→ RECORDS FOR THE TASK
━━━━━━━━━━━━━━━━━━━━━━━━━━━━━━
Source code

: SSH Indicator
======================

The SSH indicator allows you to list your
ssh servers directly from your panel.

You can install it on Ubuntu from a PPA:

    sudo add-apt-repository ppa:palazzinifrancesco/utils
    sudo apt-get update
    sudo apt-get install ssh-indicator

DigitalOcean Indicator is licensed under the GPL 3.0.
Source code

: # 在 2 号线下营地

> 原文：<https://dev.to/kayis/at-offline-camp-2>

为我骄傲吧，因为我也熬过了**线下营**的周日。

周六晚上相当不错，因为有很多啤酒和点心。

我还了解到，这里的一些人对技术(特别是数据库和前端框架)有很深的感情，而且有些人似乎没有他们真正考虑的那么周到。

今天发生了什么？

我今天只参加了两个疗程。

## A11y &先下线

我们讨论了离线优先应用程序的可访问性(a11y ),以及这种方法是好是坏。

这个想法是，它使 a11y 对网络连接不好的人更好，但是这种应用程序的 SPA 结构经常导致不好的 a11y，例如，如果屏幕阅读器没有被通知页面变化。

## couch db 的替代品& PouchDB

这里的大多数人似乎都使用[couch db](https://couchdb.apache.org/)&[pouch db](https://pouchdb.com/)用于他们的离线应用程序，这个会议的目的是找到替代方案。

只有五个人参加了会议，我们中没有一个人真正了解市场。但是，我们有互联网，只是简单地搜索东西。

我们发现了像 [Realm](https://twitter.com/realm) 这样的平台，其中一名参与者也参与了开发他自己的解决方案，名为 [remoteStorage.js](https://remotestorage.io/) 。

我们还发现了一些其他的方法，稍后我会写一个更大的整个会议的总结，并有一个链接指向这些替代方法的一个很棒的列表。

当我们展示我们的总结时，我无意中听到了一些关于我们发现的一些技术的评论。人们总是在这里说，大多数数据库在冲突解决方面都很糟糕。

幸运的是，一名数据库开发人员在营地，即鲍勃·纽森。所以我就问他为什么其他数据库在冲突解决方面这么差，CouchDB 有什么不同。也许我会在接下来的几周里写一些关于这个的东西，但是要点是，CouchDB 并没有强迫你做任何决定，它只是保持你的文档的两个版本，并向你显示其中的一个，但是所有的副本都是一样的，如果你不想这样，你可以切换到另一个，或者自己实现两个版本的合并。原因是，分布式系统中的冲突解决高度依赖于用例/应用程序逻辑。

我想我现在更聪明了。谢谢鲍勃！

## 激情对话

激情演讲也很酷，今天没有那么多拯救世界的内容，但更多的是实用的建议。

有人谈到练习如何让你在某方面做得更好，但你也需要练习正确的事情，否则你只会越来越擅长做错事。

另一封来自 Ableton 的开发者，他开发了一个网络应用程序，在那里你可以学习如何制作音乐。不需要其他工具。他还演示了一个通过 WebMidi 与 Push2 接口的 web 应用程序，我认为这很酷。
━━━━━━━━━━━━━━━━━━━━━━━━━━━━━━
→ WORK REQUEST
Restate the listing exactly, starting at its first line and ending at the line where "## A11y &先下线" occurs; include both and no other lines.

→ WRITTEN SOLUTION
Source code

: SSH Indicator
======================

The SSH indicator allows you to list your
ssh servers directly from your panel.

You can install it on Ubuntu from a PPA:

    sudo add-apt-repository ppa:palazzinifrancesco/utils
    sudo apt-get update
    sudo apt-get install ssh-indicator

DigitalOcean Indicator is licensed under the GPL 3.0.
Source code

: # 在 2 号线下营地

> 原文：<https://dev.to/kayis/at-offline-camp-2>

为我骄傲吧，因为我也熬过了**线下营**的周日。

周六晚上相当不错，因为有很多啤酒和点心。

我还了解到，这里的一些人对技术(特别是数据库和前端框架)有很深的感情，而且有些人似乎没有他们真正考虑的那么周到。

今天发生了什么？

我今天只参加了两个疗程。

## A11y &先下线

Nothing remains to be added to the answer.